The main risk of going through with this proposal in my mind is the risk of exploits being found in the staking causing the loss of funds, my counterargument for this is that the MasterChef staking contract has gone through exhaustive audits and the only real concern is the protocol that we chose to stake with as opposed to the exploit risk.
Thank you - this is a rather interesting idea, and makes a lot of sense. Thanks for your thoughts and great insight with Ribbon
Just want to add a couple notes as we explore this:
- While I do like Ribbon, I think your notes about risk are quite important. If we were to take this action, It might be worth considering choosing a few protocols, collectively, to diversify risk.
- Right now some of our eth, btc, and stables are put to use with our own LPs. This topic gets interesting when one considers collateralisation of ROOK as a substitute for existing LPs. It remains to be seen if this can be done in a low-risk (eg no-risk) manner, and again, ties into collective risk tolerance.
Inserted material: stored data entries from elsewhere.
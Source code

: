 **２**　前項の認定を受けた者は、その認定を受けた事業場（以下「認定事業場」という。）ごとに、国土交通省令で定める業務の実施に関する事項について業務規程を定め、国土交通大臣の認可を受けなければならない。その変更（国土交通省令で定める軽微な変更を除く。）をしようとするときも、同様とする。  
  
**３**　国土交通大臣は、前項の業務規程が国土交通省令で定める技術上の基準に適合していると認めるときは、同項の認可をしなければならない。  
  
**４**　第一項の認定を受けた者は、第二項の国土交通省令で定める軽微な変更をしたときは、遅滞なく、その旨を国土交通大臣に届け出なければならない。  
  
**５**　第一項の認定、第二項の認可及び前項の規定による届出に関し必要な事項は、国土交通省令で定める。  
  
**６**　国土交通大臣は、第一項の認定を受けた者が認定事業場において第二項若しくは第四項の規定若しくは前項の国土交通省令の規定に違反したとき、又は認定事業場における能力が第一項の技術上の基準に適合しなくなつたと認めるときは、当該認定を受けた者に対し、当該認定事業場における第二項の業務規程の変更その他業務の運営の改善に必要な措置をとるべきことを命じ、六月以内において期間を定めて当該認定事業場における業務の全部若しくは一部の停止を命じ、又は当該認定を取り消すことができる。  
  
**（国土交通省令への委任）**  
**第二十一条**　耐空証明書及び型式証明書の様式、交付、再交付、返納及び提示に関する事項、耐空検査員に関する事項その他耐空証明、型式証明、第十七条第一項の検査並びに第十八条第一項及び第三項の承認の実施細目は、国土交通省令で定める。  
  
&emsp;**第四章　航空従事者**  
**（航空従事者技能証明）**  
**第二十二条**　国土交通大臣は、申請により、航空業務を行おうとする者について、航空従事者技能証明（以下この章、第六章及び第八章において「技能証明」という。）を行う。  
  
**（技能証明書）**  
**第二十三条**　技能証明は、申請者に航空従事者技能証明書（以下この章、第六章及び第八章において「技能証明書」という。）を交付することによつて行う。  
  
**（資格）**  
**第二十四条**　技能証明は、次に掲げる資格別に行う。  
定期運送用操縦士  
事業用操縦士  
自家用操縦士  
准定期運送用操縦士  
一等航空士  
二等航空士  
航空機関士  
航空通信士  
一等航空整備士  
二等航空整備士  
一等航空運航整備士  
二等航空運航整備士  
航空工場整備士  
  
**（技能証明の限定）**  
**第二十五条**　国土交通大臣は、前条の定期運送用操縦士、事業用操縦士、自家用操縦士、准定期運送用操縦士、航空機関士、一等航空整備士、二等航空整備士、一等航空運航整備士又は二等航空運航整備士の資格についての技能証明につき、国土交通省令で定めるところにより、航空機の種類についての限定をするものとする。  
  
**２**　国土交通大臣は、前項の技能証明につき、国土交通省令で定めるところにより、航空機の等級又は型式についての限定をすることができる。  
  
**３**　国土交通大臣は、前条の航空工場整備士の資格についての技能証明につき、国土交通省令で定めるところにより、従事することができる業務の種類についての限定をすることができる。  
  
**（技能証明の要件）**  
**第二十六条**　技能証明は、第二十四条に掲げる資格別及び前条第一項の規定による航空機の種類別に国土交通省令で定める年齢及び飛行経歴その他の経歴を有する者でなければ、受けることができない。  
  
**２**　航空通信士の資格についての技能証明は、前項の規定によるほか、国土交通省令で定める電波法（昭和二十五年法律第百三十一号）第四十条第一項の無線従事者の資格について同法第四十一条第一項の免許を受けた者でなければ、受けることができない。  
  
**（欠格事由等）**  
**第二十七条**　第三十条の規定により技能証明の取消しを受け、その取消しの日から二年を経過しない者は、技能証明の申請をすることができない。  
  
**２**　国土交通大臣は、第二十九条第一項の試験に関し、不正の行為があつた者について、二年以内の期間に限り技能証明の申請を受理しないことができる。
I 100% agree, the purpose of this was more akin to putting a KIP with plans to productivize idle portions of the treasury. Choosing protocols was going to be in future proposals because a more granular approach can be taken. The reason I mentioned Ribbon is that that is the highest single-sided staking apy I could find and I use it myself and like it from experience. Another cool thing is if the farming qualifies for airdrops those can be distributed to Rook holders
I do not know if it is best for me to add to this idea here or create a separate kip… but I had similar thoughts with some additions:
Make KeeperDAO multi-chain.
ROOK has created a lot of $$ through hiding game, coordination game, & Incentives game. Those revenues have been declining for various reasons, growth of layer 2 protocols being a main reason. What if we created a new game that would increase treasury revenues and increase the value of the rook token. The Farming Game. Farming yields on EVM compatible layer 2 projects with high APY opportunities with idle treasury funds. Rook continues to extract the MEV from ETH but then it will also put it to work in Defi. Cross chain platforms like Fantom for example, have major incentives $$ for high TVL projects. These incentive rewards alone could be upwards of $10-20+ million dollars. These chains have strong and loyal communities that get excited when new projects come over and it would attract their members to our protocol.
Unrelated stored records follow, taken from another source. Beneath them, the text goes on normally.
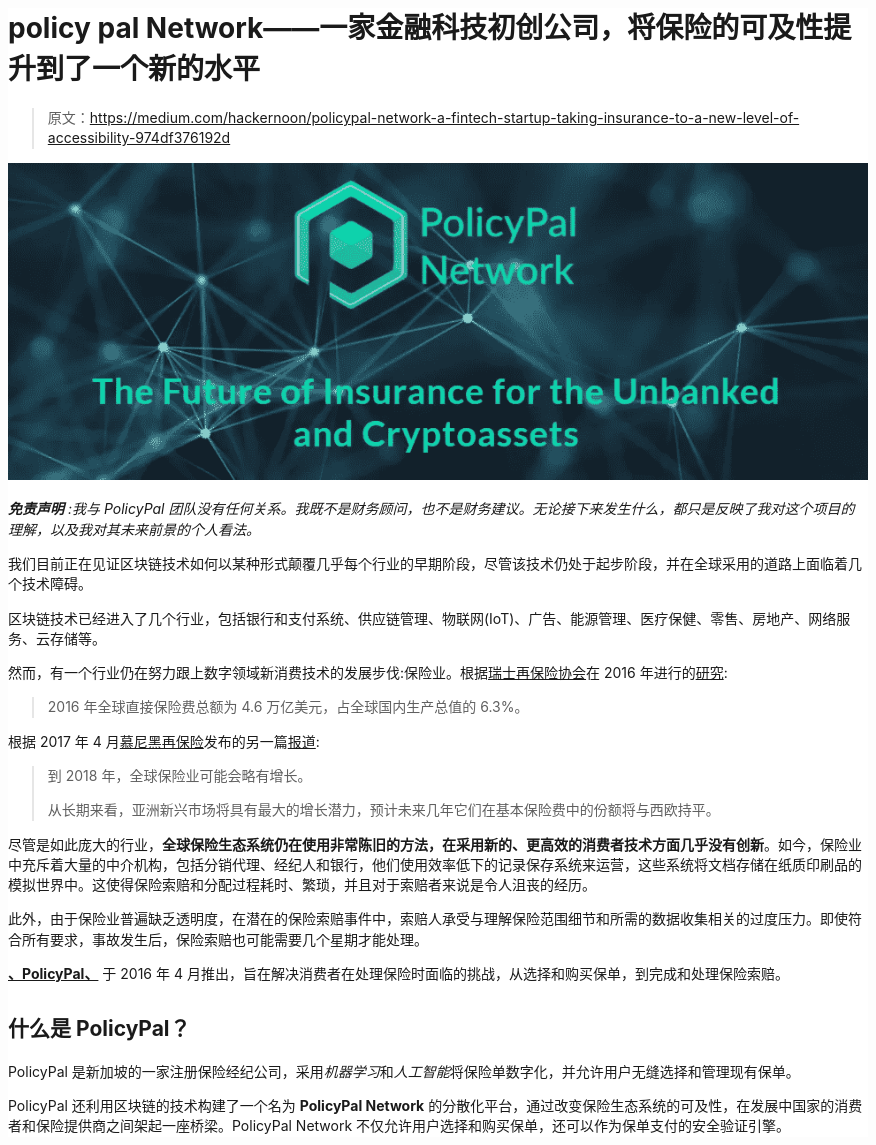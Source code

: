 # policy pal Network——一家金融科技初创公司，将保险的可及性提升到了一个新的水平

> 原文：<https://medium.com/hackernoon/policypal-network-a-fintech-startup-taking-insurance-to-a-new-level-of-accessibility-974df376192d>

![](img/ac16038df0621f21260b8db73937f814.png)

***免责声明*** *:我与 PolicyPal 团队没有任何关系。我既不是财务顾问，也不是财务建议。无论接下来发生什么，都只是反映了我对这个项目的理解，以及我对其未来前景的个人看法。*

我们目前正在见证区块链技术如何以某种形式颠覆几乎每个行业的早期阶段，尽管该技术仍处于起步阶段，并在全球采用的道路上面临着几个技术障碍。

区块链技术已经进入了几个行业，包括银行和支付系统、供应链管理、物联网(IoT)、广告、能源管理、医疗保健、零售、房地产、网络服务、云存储等。

然而，有一个行业仍在努力跟上数字领域新消费技术的发展步伐:保险业。根据[瑞士再保险协会](http://institute.swissre.com/)在 2016 年进行的[研究](http://institute.swissre.com/research/library/World_insurance_in_2016.html):

> 2016 年全球直接保险费总额为 4.6 万亿美元，占全球国内生产总值的 6.3%。

根据 2017 年 4 月[慕尼黑再保险](https://www.munichre.com/)发布的另一篇[报道](https://www.munichre.com/en/media-relations/publications/press-releases/2017/2017-04-20-press-release/index.html):

> 到 2018 年，全球保险业可能会略有增长。
> 
> 从长期来看，亚洲新兴市场将具有最大的增长潜力，预计未来几年它们在基本保险费中的份额将与西欧持平。

尽管是如此庞大的行业，**全球保险生态系统仍在使用非常陈旧的方法，在采用新的、更高效的消费者技术方面几乎没有创新**。如今，保险业中充斥着大量的中介机构，包括分销代理、经纪人和银行，他们使用效率低下的记录保存系统来运营，这些系统将文档存储在纸质印刷品的模拟世界中。这使得保险索赔和分配过程耗时、繁琐，并且对于索赔者来说是令人沮丧的经历。

此外，由于保险业普遍缺乏透明度，在潜在的保险索赔事件中，索赔人承受与理解保险范围细节和所需的数据收集相关的过度压力。即使符合所有要求，事故发生后，保险索赔也可能需要几个星期才能处理。

[**、PolicyPal、**](https://www.policypal.network/) 于 2016 年 4 月推出，旨在解决消费者在处理保险时面临的挑战，从选择和购买保单，到完成和处理保险索赔。

## 什么是 PolicyPal？

PolicyPal 是新加坡的一家注册保险经纪公司，采用*机器学习*和*人工智能*将保险单数字化，并允许用户无缝选择和管理现有保单。

PolicyPal 还利用区块链的技术构建了一个名为 **PolicyPal Network** 的分散化平台，通过改变保险生态系统的可及性，在发展中国家的消费者和保险提供商之间架起一座桥梁。PolicyPal Network 不仅允许用户选择和购买保单，还可以作为保单支付的安全验证引擎。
I Highly recommend writing a KIP about this, I would fully support it!
I like this KIP. Had not used Ribbon yet, but looks solid.
For stablecoin based strategies, this is a good weekly guide: [Weekly] Market Return on StableCoin-based Strategies（1 Nov 2021) | by The Serenity Fund | Nov, 2021 | Medium
Hi yungpeso, with the ETH apy you are referring to their T-ETH-C (Ribbon Finance: Crypto structured products on Ethereum) I presume? This is a relatively low-risk covered call strategy. At 20% apy currently that is clearly outperforming alternatives, which are probably at 0-5%. Given the limited risk, this is a sound investment.
With the stable coin apy I presume you refer to their T-yvUSDC-P-ETH (Ribbon Finance: Crypto structured products on Ethereum). This is a strategy selling put options, which is significantly more risky. One really bad week can wipe out a whole year of profits. Currently 36% apy. Alternatives USDC returns are probably at 10-30% so the premium might also be less. Less or equal premium at higher risk, thus we might want to be careful with this stable-coin product. And I would advocate that we allocate relatively more to their ETH product.
I spoke to Julian (who will be speaking at the community call) from ribbon and he said they will be making a call selling vault as well which might be a better fit
Is it possible to have a call selling vault in a stable-coin? Interested to see how that works
This is all still up in the air, I think the community call will answer most of our questions and maybe raise some more pertinent ones
come to the community call on thursday and hear me ask Julian live.